---------- DATA RECORDS
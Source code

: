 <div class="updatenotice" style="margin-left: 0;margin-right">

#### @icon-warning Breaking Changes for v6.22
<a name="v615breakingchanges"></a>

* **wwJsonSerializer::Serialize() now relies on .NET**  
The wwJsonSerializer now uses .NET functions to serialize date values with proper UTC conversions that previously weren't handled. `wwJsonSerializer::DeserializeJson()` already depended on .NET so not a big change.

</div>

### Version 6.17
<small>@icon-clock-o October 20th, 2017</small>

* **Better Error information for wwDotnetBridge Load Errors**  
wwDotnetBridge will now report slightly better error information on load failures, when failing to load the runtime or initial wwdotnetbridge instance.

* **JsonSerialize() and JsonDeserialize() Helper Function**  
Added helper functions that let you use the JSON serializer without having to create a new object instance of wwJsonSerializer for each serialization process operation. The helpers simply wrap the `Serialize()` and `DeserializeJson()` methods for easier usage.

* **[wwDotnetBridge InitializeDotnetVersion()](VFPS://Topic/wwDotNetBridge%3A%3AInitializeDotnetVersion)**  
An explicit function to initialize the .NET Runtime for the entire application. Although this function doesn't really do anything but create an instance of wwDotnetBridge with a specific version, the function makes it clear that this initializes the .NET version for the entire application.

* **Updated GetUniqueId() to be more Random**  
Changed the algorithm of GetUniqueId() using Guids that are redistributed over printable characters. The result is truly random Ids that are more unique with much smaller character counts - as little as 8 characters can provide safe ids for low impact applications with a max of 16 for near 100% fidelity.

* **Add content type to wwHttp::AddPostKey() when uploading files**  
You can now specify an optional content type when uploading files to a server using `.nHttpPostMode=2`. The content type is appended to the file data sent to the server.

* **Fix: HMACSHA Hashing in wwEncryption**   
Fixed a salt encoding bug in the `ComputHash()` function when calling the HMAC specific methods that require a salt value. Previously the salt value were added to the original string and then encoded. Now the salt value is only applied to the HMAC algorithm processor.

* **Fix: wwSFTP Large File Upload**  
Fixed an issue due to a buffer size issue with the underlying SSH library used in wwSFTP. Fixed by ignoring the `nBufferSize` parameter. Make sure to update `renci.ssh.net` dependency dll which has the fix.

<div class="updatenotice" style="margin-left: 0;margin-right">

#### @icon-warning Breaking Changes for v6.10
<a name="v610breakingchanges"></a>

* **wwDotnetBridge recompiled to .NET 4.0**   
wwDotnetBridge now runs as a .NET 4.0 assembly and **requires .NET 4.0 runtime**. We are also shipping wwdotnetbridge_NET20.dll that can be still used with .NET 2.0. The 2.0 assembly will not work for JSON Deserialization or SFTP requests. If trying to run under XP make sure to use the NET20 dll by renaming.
--------------------
■ INSTRUCTIONS FOR THE TASK: Output every entry exactly as given.

■ YOUR SOLUTION:
Source code

: <div class="updatenotice" style="margin-left: 0;margin-right">

#### @icon-warning Breaking Changes for v6.22
<a name="v615breakingchanges"></a>

* **wwJsonSerializer::Serialize() now relies on .NET**  
The wwJsonSerializer now uses .NET functions to serialize date values with proper UTC conversions that previously weren't handled. `wwJsonSerializer::DeserializeJson()` already depended on .NET so not a big change.

</div>

### Version 6.17
<small>@icon-clock-o October 20th, 2017</small>

* **Better Error information for wwDotnetBridge Load Errors**  
wwDotnetBridge will now report slightly better error information on load failures, when failing to load the runtime or initial wwdotnetbridge instance.

* **JsonSerialize() and JsonDeserialize() Helper Function**  
Added helper functions that let you use the JSON serializer without having to create a new object instance of wwJsonSerializer for each serialization process operation. The helpers simply wrap the `Serialize()` and `DeserializeJson()` methods for easier usage.

* **[wwDotnetBridge InitializeDotnetVersion()](VFPS://Topic/wwDotNetBridge%3A%3AInitializeDotnetVersion)**  
An explicit function to initialize the .NET Runtime for the entire application. Although this function doesn't really do anything but create an instance of wwDotnetBridge with a specific version, the function makes it clear that this initializes the .NET version for the entire application.

* **Updated GetUniqueId() to be more Random**  
Changed the algorithm of GetUniqueId() using Guids that are redistributed over printable characters. The result is truly random Ids that are more unique with much smaller character counts - as little as 8 characters can provide safe ids for low impact applications with a max of 16 for near 100% fidelity.

* **Add content type to wwHttp::AddPostKey() when uploading files**  
You can now specify an optional content type when uploading files to a server using `.nHttpPostMode=2`. The content type is appended to the file data sent to the server.

* **Fix: HMACSHA Hashing in wwEncryption**   
Fixed a salt encoding bug in the `ComputHash()` function when calling the HMAC specific methods that require a salt value. Previously the salt value were added to the original string and then encoded. Now the salt value is only applied to the HMAC algorithm processor.

* **Fix: wwSFTP Large File Upload**  
Fixed an issue due to a buffer size issue with the underlying SSH library used in wwSFTP. Fixed by ignoring the `nBufferSize` parameter. Make sure to update `renci.ssh.net` dependency dll which has the fix.

<div class="updatenotice" style="margin-left: 0;margin-right">

#### @icon-warning Breaking Changes for v6.10
<a name="v610breakingchanges"></a>

* **wwDotnetBridge recompiled to .NET 4.0**   
wwDotnetBridge now runs as a .NET 4.0 assembly and **requires .NET 4.0 runtime**. We are also shipping wwdotnetbridge_NET20.dll that can be still used with .NET 2.0. The 2.0 assembly will not work for JSON Deserialization or SFTP requests. If trying to run under XP make sure to use the NET20 dll by renaming.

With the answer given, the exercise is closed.